Multiple Sequence Alignment (MSA) is one of the essential methods in molecular biology. The accuracy of MSAs effects downstream analyses such as phylogenetic inference, protein structure prediction, and function prediction. Because of the importance of MSA, current methods try to search for the optimal alignment with different objective functions and heuristics. As a result, different methods perform differently on various tasks. For example, the sequence alignments from methods designed based on structure homology are likely to mislead the comparative and phylogenetic analyses, since these downstream analyses require alignments correctly represent the evolutionary homology.
The phylogeny-aware alignment method PRANK by Löytynoja and Goldman has been demonstrated to have good performance in aligning protein-coding genes for the evolutionary and comparative analyses. One of the reasons is that the phylogenetic information is also considered during the alignment in order to distinguish insertions from deletions. It has become the method of choice in the comparative sequence analyses and for instance, in recently published tiger genome study, PRANK was used to align the orthologous genes. However, there are still some issues that need to be resolved in PRANK. First of all, it can be sensitive to errors in the guide phylogenetic tree and bias the resulting alignment. Second, the single-threaded design does not allow PRANK to take advantage of modern CPU architecture or computer clusters, which is a disadvantage when working with large volumes of data.

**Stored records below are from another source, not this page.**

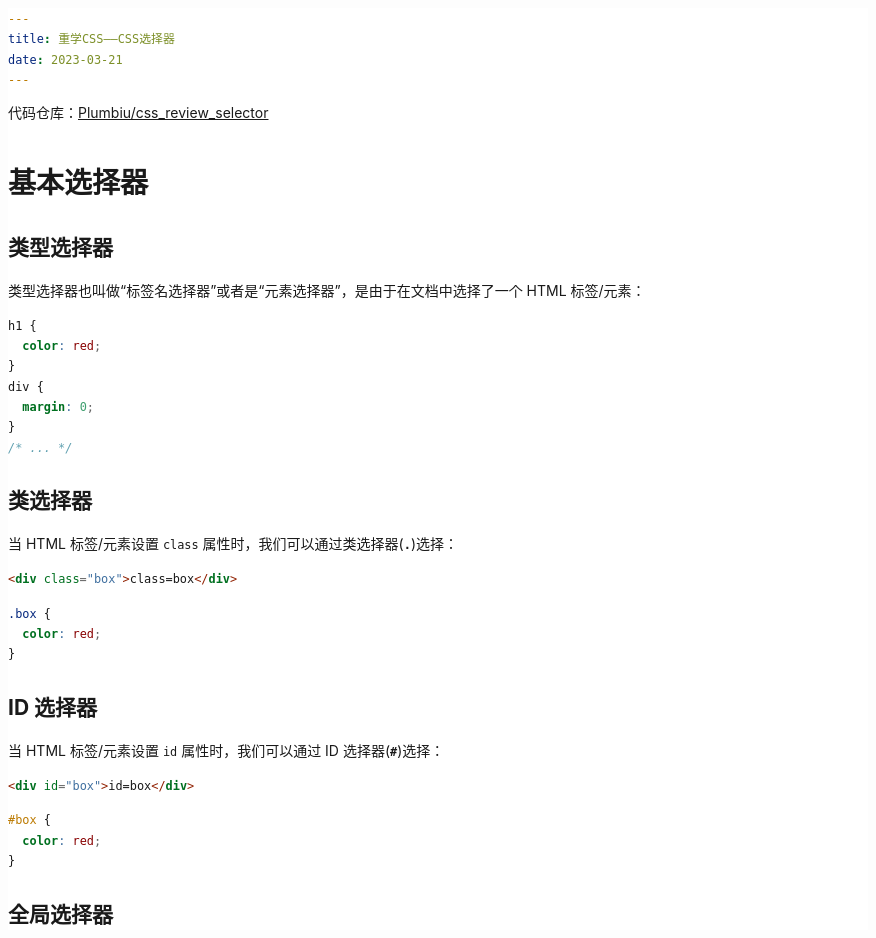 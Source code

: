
 ```yaml
---
title: 重学CSS——CSS选择器
date: 2023-03-21
---
```


代码仓库：[Plumbiu/css_review_selector](https://github.com/Plumbiu/css_review_selector)

# 基本选择器

## 类型选择器

类型选择器也叫做“标签名选择器”或者是“元素选择器”，是由于在文档中选择了一个 HTML 标签/元素：

```css
h1 {
  color: red;
}
div {
  margin: 0;
}
/* ... */
```

## 类选择器

当 HTML 标签/元素设置 `class` 属性时，我们可以通过类选择器(**`.`**)选择：

```html
<div class="box">class=box</div>
```

```css
.box {
  color: red;
}
```

## ID 选择器

当 HTML 标签/元素设置 `id` 属性时，我们可以通过 ID 选择器(**`#`**)选择：

```html
<div id="box">id=box</div>
```

```css
#box {
  color: red;
}
```

## 全局选择器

In this thesis, iPRANK, an iterative alignment tool to PRANK, will be introduced. The proposed tool is able to utilize multiple cores and make alignment faster via a divide-and-merge approach which splits the data set into subsets according to a guide tree and then runs PRANK simultaneously on each subset. The iteration of alignment and tree inference allows to search for a good tree and get rid of errors in the initial guide tree to improve the resulting alignment. In this way, iPRANK can estimate the tree and the multiple sequence alignment simultaneously for a set of unaligned sequences. In addition to improved alignment of single data set, the developed tool is also capable of inferring phylogeny from data sets consisting of multiple genes via gene concatenation strategy. By performing extensive studies on a set of simulation data, it will demostrate that our developed tool can run PRANK on a large computer cluster and produce improved alignments and phylogenetic trees compared to other approaches.